Exercise requirements: For this exercise, output the line holding "- Colunas com" and all subsequent lines of the entries below, unchanged, up to and including the last.

Provided entries:
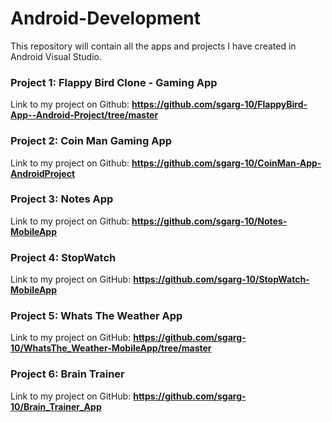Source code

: # Android-Development
This repository will contain all the apps and projects I have created in Android Visual Studio.

### Project 1: Flappy Bird Clone - Gaming App
Link to my project on Github: **https://github.com/sgarg-10/FlappyBird-App--Android-Project/tree/master**

### Project 2: Coin Man Gaming App
Link to my project on Github:  **https://github.com/sgarg-10/CoinMan-App-AndroidProject**

### Project 3: Notes App
Link to my project on Github:  **https://github.com/sgarg-10/Notes-MobileApp**

### Project 4: StopWatch
Link to my project on GitHub:  **https://github.com/sgarg-10/StopWatch-MobileApp**

### Project 5: Whats The Weather App
Link to my project on GitHub:  **https://github.com/sgarg-10/WhatsThe_Weather-MobileApp/tree/master**

### Project 6: Brain Trainer
Link to my project on GitHub:  **https://github.com/sgarg-10/Brain_Trainer_App**
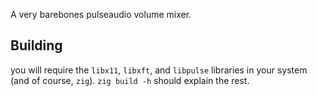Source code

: A very barebones pulseaudio volume mixer.

## Building

you will require the `libx11`, `libxft`, and `libpulse` libraries in your
system (and of course, `zig`). `zig build -h` should explain the rest.
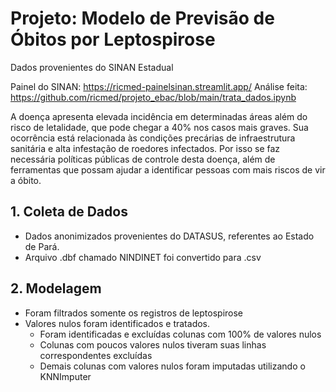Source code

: # Projeto: Modelo de Previsão de Óbitos por Leptospirose

Dados provenientes do SINAN Estadual

Painel do SINAN: https://ricmed-painelsinan.streamlit.app/
Análise feita: https://github.com/ricmed/projeto_ebac/blob/main/trata_dados.ipynb

A doença apresenta elevada incidência em determinadas áreas além do risco de letalidade, que pode chegar a 40% nos casos mais graves. Sua ocorrência está relacionada às condições precárias de infraestrutura sanitária e alta infestação de roedores infectados. 
Por isso se faz necessária políticas públicas de controle desta doença, além de ferramentas que possam ajudar a identificar pessoas com mais riscos de vir a óbito.

## 1. Coleta de Dados
- Dados anonimizados provenientes do DATASUS, referentes ao Estado de Pará.
- Arquivo .dbf chamado NINDINET foi convertido para .csv

## 2. Modelagem
- Foram filtrados somente os registros de leptospirose
- Valores nulos foram identificados e tratados.
  - Foram identificadas e excluídas colunas com 100% de valores nulos
  - Colunas com poucos valores nulos tiveram suas linhas correspondentes excluídas
  - Demais colunas com valores nulos foram imputadas utilizando o KNNImputer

Response for this exercise:
  - Colunas com poucos valores nulos tiveram suas linhas correspondentes excluídas
  - Demais colunas com valores nulos foram imputadas utilizando o KNNImputer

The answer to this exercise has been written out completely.